The Lambeth response suggests there is nothing new here. But there is. It is just not polite to say so. 


I’ve been wondering why there has not been any sort of statement of regret, befuddlement, acknowledgement or even outrage about this letter from any of the usual authorities in the Anglican Communion. A statement from Lambeth Palace” is pretty tame. It doesn’t come out under the Archbishop of Canterbury’s signature.  And I see no whisper of any response from any other church leaders. GAFCON may have spoken, but it doesn’t seem to kick up much dust.

I think GAFCON / GSFA need to be at least told, politely, that various powers understand quite well what they are up to. They are trying to capture the flag… to take “Anglican” and make it about some world wide church thing, and not a communion of churches.  What they will have if they do this is yet another church pretending to be THE TRUE CHURCH. It will be, as all such churches, defective at the core. 

I am not at all worried that the Anglican Communion is or is not alive or dead.  I wrote long ago that my sense is that the Anglican Communion will not endure. In “The Challenge of Change” I wrote,

“There will be no enduring Anglican Communion, not if we can help it. But that is not the point. Being Anglican is simply the way some Christians have tried to work out the implications of baptism in specific times and locations. What we have been will be of value to those who come after, and they will count us as among their ancestors. In doing so we have been greatly blessed by God. Often we have been under judgment by God, and yet most often led by God to what it is we are called to next. The vocation of the Anglican Communion is to be a force for greater koinonia, for overcoming the fragmentation of life in a vision of the whole people of God, in a time when fragmentation is what seems to be the rule of the day. It remains only for us to take heart in our “looking to Jesus the pioneer and perfecter of our faith, who for the sake of the joy that was set before him endured the cross” (Heb. 12: 1b–2a).” ( The Challenge of Change: The Anglican Communion in the Post-Modern Era by Mark Harris)

The Anglican Communion will not endure. But I believe it still has work to do and that there is no reason in the world to have it taken over, “reset” by those who have no sense at all of what it means to have “The Historic Episcopate, locally adapted in the methods of its administration to the varying needs of the nations and peoples called of God into the unity of His Church.”  (That being part of the Lambeth Quadrilateral.)  

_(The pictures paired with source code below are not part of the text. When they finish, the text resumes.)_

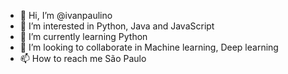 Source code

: - 👋 Hi, I’m @ivanpaulino
- 👀 I’m interested in Python, Java and JavaScript 
- 🌱 I’m currently learning Python
- 💞️ I’m looking to collaborate in Machine learning, Deep learning
- 📫 How to reach me São Paulo

<!---
ivanpaulino/ivanpaulino is a ✨ special ✨ repository because its `README.md` (this file) appears on your GitHub profile.
You can click the Preview link to take a look at your changes.
--->
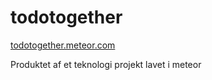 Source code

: # todotogether

[todotogether.meteor.com](todotogether.meteor.com)

Produktet af et teknologi projekt lavet i meteor
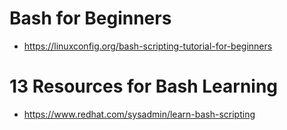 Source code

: # Bash for Beginners
- https://linuxconfig.org/bash-scripting-tutorial-for-beginners

# 13 Resources for Bash Learning
- https://www.redhat.com/sysadmin/learn-bash-scripting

The notion that the Anglican Communion should be reset on the basis of a “doctrine” pushed through Lambeth 1998 by western/ northern malcontents playing on and using the energy of anti-colonialist feelings (often justified) in the Global South, is absurd.   

It is yet another example of the need to be clear about division.  Any member church of the Anglican Communion is free to leave the table of this communion at any point, and we should wish those who leave well. But they cannot take the table, or the silver, with them. 

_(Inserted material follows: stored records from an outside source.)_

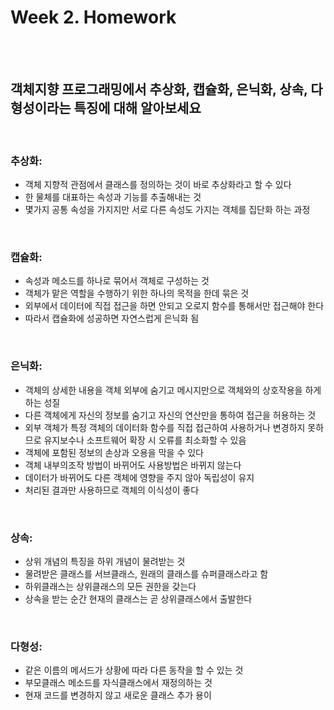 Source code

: # Week 2. Homework

<br><br>

## 객체지향 프로그래밍에서 추상화, 캡슐화, 은닉화, 상속, 다형성이라는 특징에 대해 알아보세요

<br>

### 추상화:
- 객체 지향적 관점에서 클래스를 정의하는 것이 바로 추상화라고 할 수 있다
- 한 물체를 대표하는 속성과 기능를 추출해내는 것
- 몇가지 공통 속성을 가지지만 서로 다른 속성도 가지는 객체를 집단화 하는 과정

<br>

### 캡슐화:
- 속성과 메소드를 하나로 묶어서 객체로 구성하는 것
- 객체가 맡은 역할을 수행하기 위한 하나의 목적을 한데 묶은 것
- 외부에서 데이터에 직접 접근을 하면 안되고 오로지 함수를 통해서만 접근해야 한다
- 따라서 캡슐화에 성공하면 자연스럽게 은닉화 됨

<br>

### 은닉화:
- 객체의 상세한 내용을 객체 외부에 숨기고 메시지만으로 객체와의 상호작용을 하게 하는 성질
- 다른 객체에게 자신의 정보를 숨기고 자신의 연산만을 통하여 접근을 허용하는 것
- 외부 객체가 특정 객체의 데이터화 함수를 직접 접근하여 사용하거나 변경하지 못하므로 유지보수나 소프트웨어 확장 시 오류를 최소화할 수 있음
- 객체에 포함된 정보의 손상과 오용을 막을 수 있다
- 객체 내부의조작 방법이 바뀌어도 사용방법은 바뀌지 않는다
- 데이터가 바뀌어도 다른 객체에 영향을 주지 않아 독립성이 유지
- 처리된 결과만 사용하므로 객체의 이식성이 좋다

<br>

### 상속:
- 상위 개념의 특징을 하위 개념이 물려받는 것
- 물려받은 클래스를 서브클래스, 원래의 클래스를 슈퍼클래스라고 함
- 하위클래스는 상위클래스의 모든 권한을 갖는다
- 상속을 받는 순간 현재의 클래스는 곧 상위클래스에서 출발한다

<br>

### 다형성:
- 같은 이름의 메서드가 상황에 따라 다른 동작을 할 수 있는 것
- 부모클래스 메소드를 자식클래스에서 재정의하는 것
- 현재 코드를 변경하지 않고 새로운 클래스 추가 용이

And, not to put too fine a point on it: those who are post colonialist (and I hope many are) must find it odd to be battling for the future use of the word “Anglican.”  Why, if there is a desire to have a Global Church, would any post colonial church based on English occupation want to be called “Anglican”?  

This whole thing reeks of western/ northern needs by the discontented who left the Episcopal Church, The Anglican Church of Canada, the Church of England, the Anglican Church of Australia,  etc., to “capture the flag.”  My hope is that the Global South Primates will see this, and see that they are being misled by the West into an ecclesiastical mess of pottage.